[MATERIAL SUPPLIED]

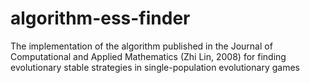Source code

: # algorithm-ess-finder
The implementation of the algorithm published in the Journal of Computational and Applied Mathematics (Zhi Lin, 2008) for finding evolutionary  stable strategies in single-population evolutionary games
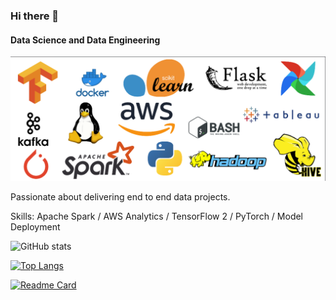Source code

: ### Hi there 👋
#### Data Science and Data Engineering
![Data Science and Data Engineering](https://github.com/deepaksinghea/deepaksinghea/blob/main/Skills.png)

Passionate about delivering end to end data projects.  

Skills: Apache Spark / AWS Analytics / TensorFlow 2 / PyTorch / Model Deployment

![GitHub stats](https://github-readme-stats.vercel.app/api?username=deepaksinghea&show_icons=true&theme=gotham&hide=prs,issues,contribs)  

[![Top Langs](https://github-readme-stats.vercel.app/api/top-langs/?username=deepaksinghea&layout=compact)](https://github.com/anuraghazra/github-readme-stats)

[![Readme Card](https://github-readme-stats.vercel.app/api/pin/?username=deepaksinghea&repo=ml-code)](https://github.com/anuraghazra/github-readme-stats)
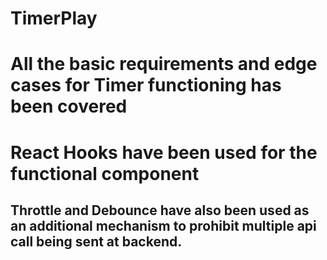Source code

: # TimerPlay

# All the basic requirements and edge cases for Timer functioning has been covered
# React Hooks have been used for the functional component 

## Throttle and Debounce have also been used as an additional mechanism to prohibit multiple api call being sent at backend.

[/MATERIAL SUPPLIED]

# PROBLEM TO SOLVE:
Going through the material, find each line with the string "been". Then state only how many there are.

# ANSWER SPACE:
3